Recover: Cyber-insurance Yes No N/A
1. The physician practice has considered whether cyber-insurance is necessary or appropriate for the practice.
2. The physician practice has evaluated the coverage in a cybersecurity insurance policy to determine whether it covers breaches, including; breaches by foreign cyber intruders; insider breaches (e.g. an employee who steals sensitive data); and breaches as a result of third-party relationships.
3. The cybersecurity insurance policy covers notification (patients and regulators) costs.
4. The physician practice has evaluated whether the policy includes first-party coverage (e.g. damages associated with theft, data loss, hacking and denial of service attacks) or third-party coverage (e.g. legal expenses, notification expenses, third-party remediation expenses).
5. The cybersecurity insurance policy covers fraudulent wire transfer, social engineering and cyber extortion.
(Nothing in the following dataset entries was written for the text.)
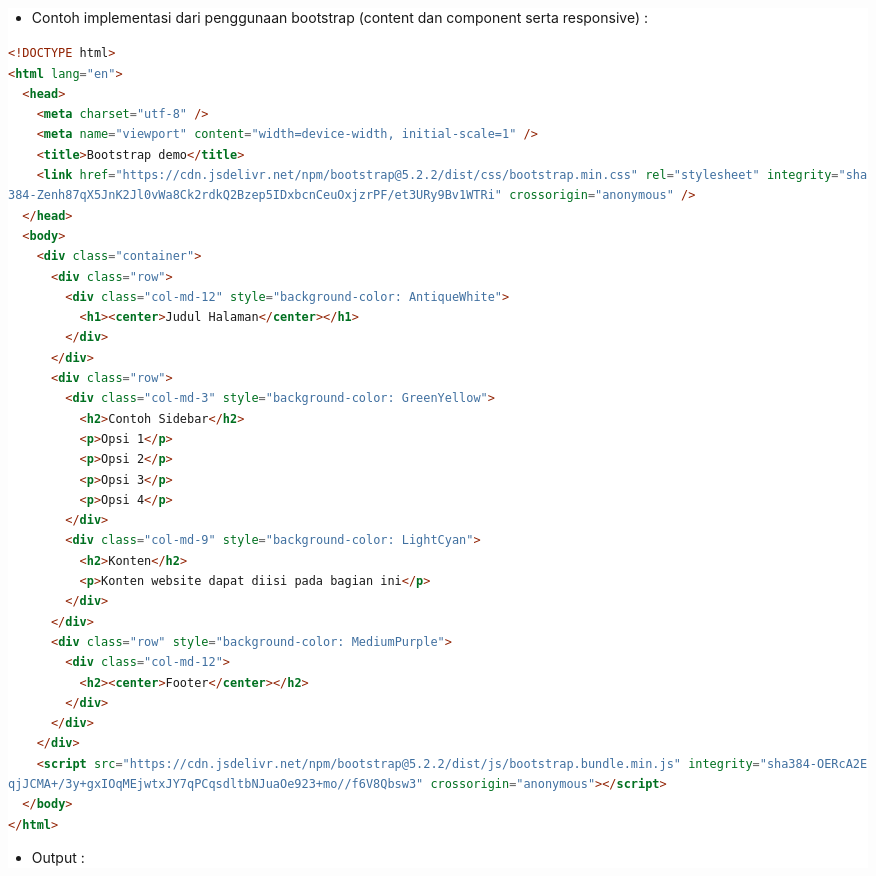 - Contoh implementasi dari penggunaan bootstrap (content dan component serta responsive) :

```html
<!DOCTYPE html>
<html lang="en">
  <head>
    <meta charset="utf-8" />
    <meta name="viewport" content="width=device-width, initial-scale=1" />
    <title>Bootstrap demo</title>
    <link href="https://cdn.jsdelivr.net/npm/bootstrap@5.2.2/dist/css/bootstrap.min.css" rel="stylesheet" integrity="sha384-Zenh87qX5JnK2Jl0vWa8Ck2rdkQ2Bzep5IDxbcnCeuOxjzrPF/et3URy9Bv1WTRi" crossorigin="anonymous" />
  </head>
  <body>
    <div class="container">
      <div class="row">
        <div class="col-md-12" style="background-color: AntiqueWhite">
          <h1><center>Judul Halaman</center></h1>
        </div>
      </div>
      <div class="row">
        <div class="col-md-3" style="background-color: GreenYellow">
          <h2>Contoh Sidebar</h2>
          <p>Opsi 1</p>
          <p>Opsi 2</p>
          <p>Opsi 3</p>
          <p>Opsi 4</p>
        </div>
        <div class="col-md-9" style="background-color: LightCyan">
          <h2>Konten</h2>
          <p>Konten website dapat diisi pada bagian ini</p>
        </div>
      </div>
      <div class="row" style="background-color: MediumPurple">
        <div class="col-md-12">
          <h2><center>Footer</center></h2>
        </div>
      </div>
    </div>
    <script src="https://cdn.jsdelivr.net/npm/bootstrap@5.2.2/dist/js/bootstrap.bundle.min.js" integrity="sha384-OERcA2EqjJCMA+/3y+gxIOqMEjwtxJY7qPCqsdltbNJuaOe923+mo//f6V8Qbsw3" crossorigin="anonymous"></script>
  </body>
</html>
```

- Output :
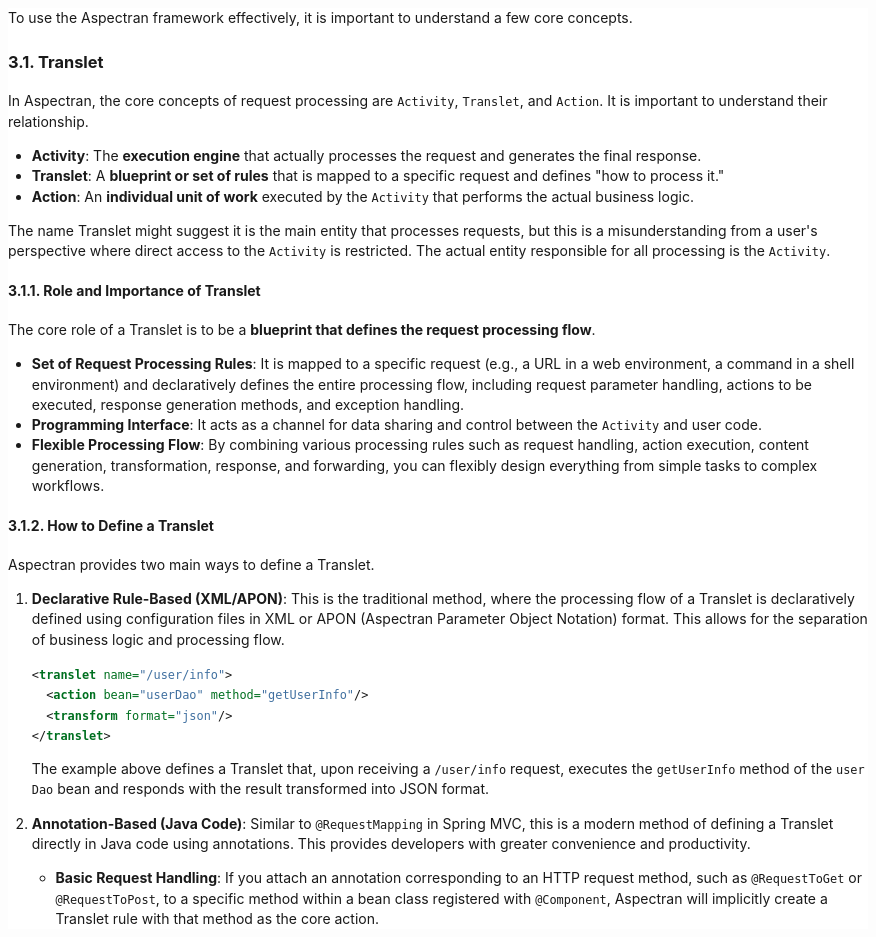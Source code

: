To use the Aspectran framework effectively, it is important to understand a few core concepts.

### 3.1. Translet

In Aspectran, the core concepts of request processing are `Activity`, `Translet`, and `Action`. It is important to understand their relationship.

*   **Activity**: The **execution engine** that actually processes the request and generates the final response.
*   **Translet**: A **blueprint or set of rules** that is mapped to a specific request and defines "how to process it."
*   **Action**: An **individual unit of work** executed by the `Activity` that performs the actual business logic.

The name Translet might suggest it is the main entity that processes requests, but this is a misunderstanding from a user's perspective where direct access to the `Activity` is restricted. The actual entity responsible for all processing is the `Activity`.

#### 3.1.1. Role and Importance of Translet

The core role of a Translet is to be a **blueprint that defines the request processing flow**.

*   **Set of Request Processing Rules**: It is mapped to a specific request (e.g., a URL in a web environment, a command in a shell environment) and declaratively defines the entire processing flow, including request parameter handling, actions to be executed, response generation methods, and exception handling.
*   **Programming Interface**: It acts as a channel for data sharing and control between the `Activity` and user code.
*   **Flexible Processing Flow**: By combining various processing rules such as request handling, action execution, content generation, transformation, response, and forwarding, you can flexibly design everything from simple tasks to complex workflows.

#### 3.1.2. How to Define a Translet

Aspectran provides two main ways to define a Translet.

1.  **Declarative Rule-Based (XML/APON)**:
    This is the traditional method, where the processing flow of a Translet is declaratively defined using configuration files in XML or APON (Aspectran Parameter Object Notation) format. This allows for the separation of business logic and processing flow.

    ```xml
    <translet name="/user/info">
      <action bean="userDao" method="getUserInfo"/>
      <transform format="json"/>
    </translet>
    ```
    The example above defines a Translet that, upon receiving a `/user/info` request, executes the `getUserInfo` method of the `userDao` bean and responds with the result transformed into JSON format.

2.  **Annotation-Based (Java Code)**:
    Similar to `@RequestMapping` in Spring MVC, this is a modern method of defining a Translet directly in Java code using annotations. This provides developers with greater convenience and productivity.

    *   **Basic Request Handling**: If you attach an annotation corresponding to an HTTP request method, such as `@RequestToGet` or `@RequestToPost`, to a specific method within a bean class registered with `@Component`, Aspectran will implicitly create a Translet rule with that method as the core action.
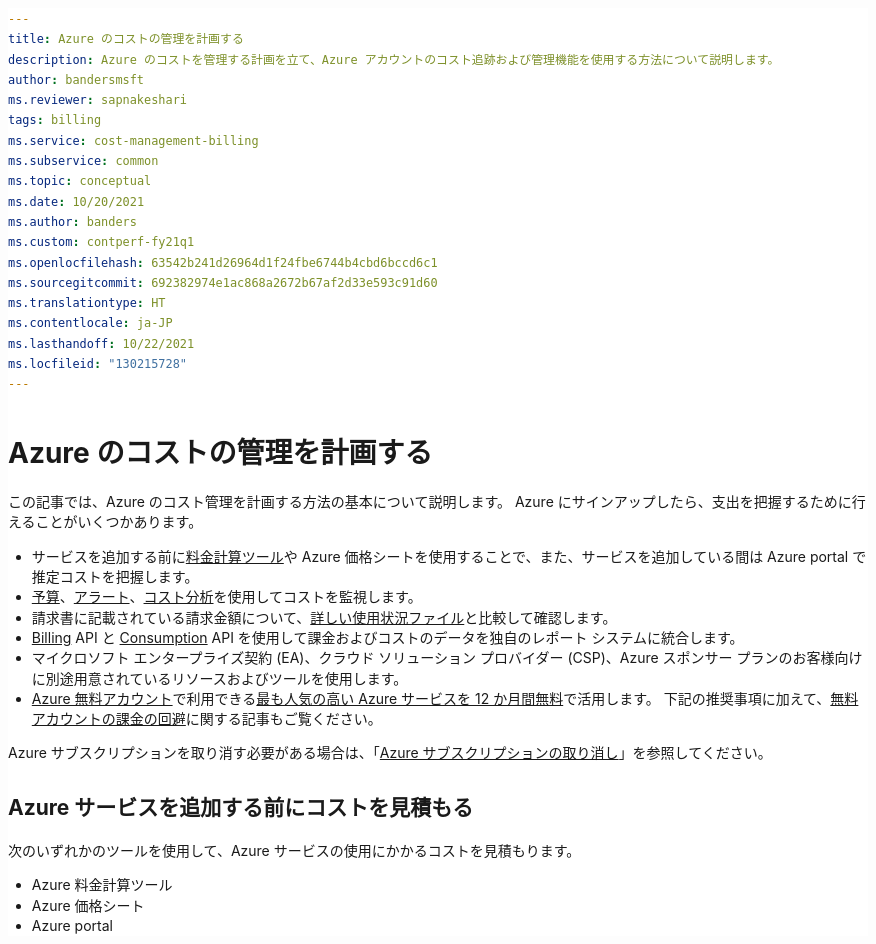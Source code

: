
 ```yaml
---
title: Azure のコストの管理を計画する
description: Azure のコストを管理する計画を立て、Azure アカウントのコスト追跡および管理機能を使用する方法について説明します。
author: bandersmsft
ms.reviewer: sapnakeshari
tags: billing
ms.service: cost-management-billing
ms.subservice: common
ms.topic: conceptual
ms.date: 10/20/2021
ms.author: banders
ms.custom: contperf-fy21q1
ms.openlocfilehash: 63542b241d26964d1f24fbe6744b4cbd6bccd6c1
ms.sourcegitcommit: 692382974e1ac868a2672b67af2d33e593c91d60
ms.translationtype: HT
ms.contentlocale: ja-JP
ms.lasthandoff: 10/22/2021
ms.locfileid: "130215728"
---
```

# <a name="plan-to-manage-azure-costs"></a>Azure のコストの管理を計画する

この記事では、Azure のコスト管理を計画する方法の基本について説明します。 Azure にサインアップしたら、支出を把握するために行えることがいくつかあります。

- サービスを追加する前に[料金計算ツール](https://azure.microsoft.com/pricing/calculator/)や Azure 価格シートを使用することで、また、サービスを追加している間は Azure portal で推定コストを把握します。
- [予算](../costs/tutorial-acm-create-budgets.md)、[アラート](../costs/cost-mgt-alerts-monitor-usage-spending.md)、[コスト分析](../costs/quick-acm-cost-analysis.md)を使用してコストを監視します。
- 請求書に記載されている請求金額について、[詳しい使用状況ファイル](../manage/download-azure-invoice-daily-usage-date.md)と比較して確認します。
- [Billing](/rest/api/billing/) API と [Consumption](/rest/api/consumption/) API を使用して課金およびコストのデータを独自のレポート システムに統合します。
- マイクロソフト エンタープライズ契約 (EA)、クラウド ソリューション プロバイダー (CSP)、Azure スポンサー プランのお客様向けに別途用意されているリソースおよびツールを使用します。
- [Azure 無料アカウント](https://azure.microsoft.com/free/)で利用できる[最も人気の高い Azure サービスを 12 か月間無料](../manage/create-free-services.md)で活用します。 下記の推奨事項に加えて、[無料アカウントの課金の回避](../manage/avoid-charges-free-account.md)に関する記事もご覧ください。

Azure サブスクリプションを取り消す必要がある場合は、「[Azure サブスクリプションの取り消し](../manage/cancel-azure-subscription.md)」を参照してください。

## <a name="get-estimated-costs-before-adding-azure-services"></a>Azure サービスを追加する前にコストを見積もる

次のいずれかのツールを使用して、Azure サービスの使用にかかるコストを見積もります。
- Azure 料金計算ツール
- Azure 価格シート
- Azure portal
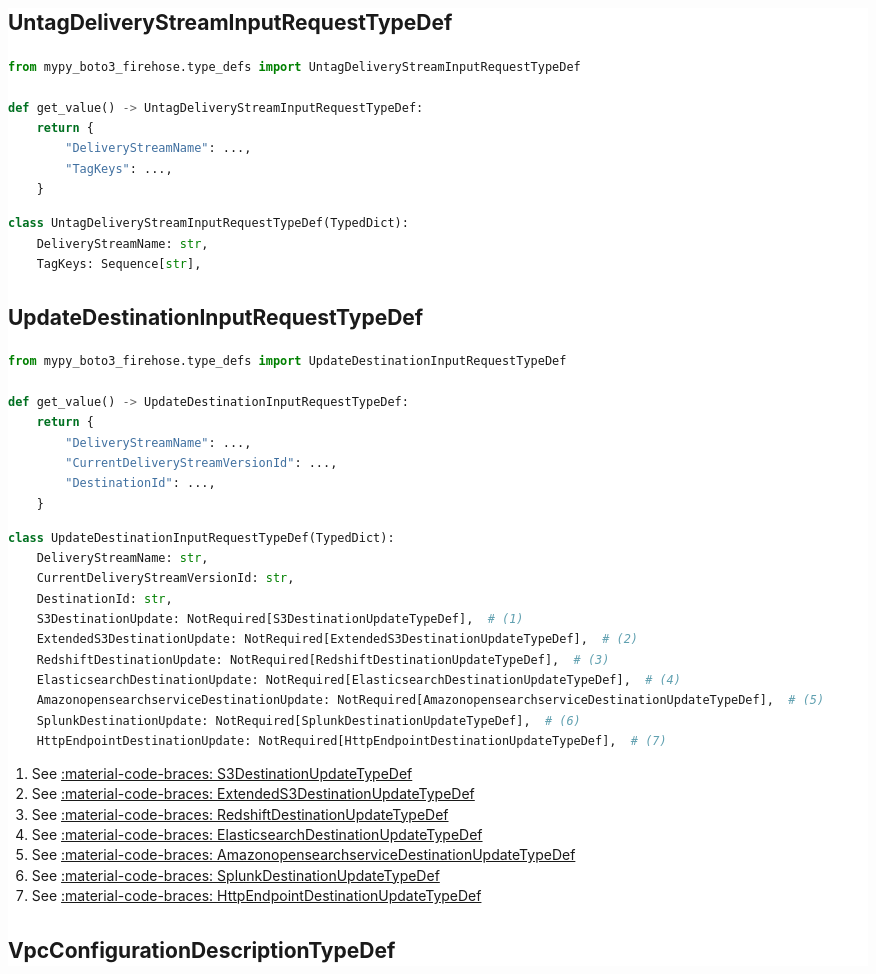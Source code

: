 ## UntagDeliveryStreamInputRequestTypeDef

```python title="Usage Example"
from mypy_boto3_firehose.type_defs import UntagDeliveryStreamInputRequestTypeDef

def get_value() -> UntagDeliveryStreamInputRequestTypeDef:
    return {
        "DeliveryStreamName": ...,
        "TagKeys": ...,
    }
```

```python title="Definition"
class UntagDeliveryStreamInputRequestTypeDef(TypedDict):
    DeliveryStreamName: str,
    TagKeys: Sequence[str],
```

## UpdateDestinationInputRequestTypeDef

```python title="Usage Example"
from mypy_boto3_firehose.type_defs import UpdateDestinationInputRequestTypeDef

def get_value() -> UpdateDestinationInputRequestTypeDef:
    return {
        "DeliveryStreamName": ...,
        "CurrentDeliveryStreamVersionId": ...,
        "DestinationId": ...,
    }
```

```python title="Definition"
class UpdateDestinationInputRequestTypeDef(TypedDict):
    DeliveryStreamName: str,
    CurrentDeliveryStreamVersionId: str,
    DestinationId: str,
    S3DestinationUpdate: NotRequired[S3DestinationUpdateTypeDef],  # (1)
    ExtendedS3DestinationUpdate: NotRequired[ExtendedS3DestinationUpdateTypeDef],  # (2)
    RedshiftDestinationUpdate: NotRequired[RedshiftDestinationUpdateTypeDef],  # (3)
    ElasticsearchDestinationUpdate: NotRequired[ElasticsearchDestinationUpdateTypeDef],  # (4)
    AmazonopensearchserviceDestinationUpdate: NotRequired[AmazonopensearchserviceDestinationUpdateTypeDef],  # (5)
    SplunkDestinationUpdate: NotRequired[SplunkDestinationUpdateTypeDef],  # (6)
    HttpEndpointDestinationUpdate: NotRequired[HttpEndpointDestinationUpdateTypeDef],  # (7)
```

1. See [:material-code-braces: S3DestinationUpdateTypeDef](./type_defs.md#s3destinationupdatetypedef) 
2. See [:material-code-braces: ExtendedS3DestinationUpdateTypeDef](./type_defs.md#extendeds3destinationupdatetypedef) 
3. See [:material-code-braces: RedshiftDestinationUpdateTypeDef](./type_defs.md#redshiftdestinationupdatetypedef) 
4. See [:material-code-braces: ElasticsearchDestinationUpdateTypeDef](./type_defs.md#elasticsearchdestinationupdatetypedef) 
5. See [:material-code-braces: AmazonopensearchserviceDestinationUpdateTypeDef](./type_defs.md#amazonopensearchservicedestinationupdatetypedef) 
6. See [:material-code-braces: SplunkDestinationUpdateTypeDef](./type_defs.md#splunkdestinationupdatetypedef) 
7. See [:material-code-braces: HttpEndpointDestinationUpdateTypeDef](./type_defs.md#httpendpointdestinationupdatetypedef) 
## VpcConfigurationDescriptionTypeDef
6. The exclusions of the cybersecurity insurance policy are appropriate for the physician practice’s business model.
7. The physician practice has put into place all safeguards necessary to ensure that the cyber-security policy is not voided through investment adviser employee actions, such as negligent computer security where software patches and updates are not installed in a timely manner.
Recover: Disaster Recovery Yes No N/A
1. The physician practice has a business continuity plan to implement in the event of a cybersecurity event.
2. The physician practice has a process for retrieving backed up data and archival copies of information.
3. The physician practice has written policies and procedures for employees regarding the storage and archival of information.
4. The physician practice provides training on the recovery process.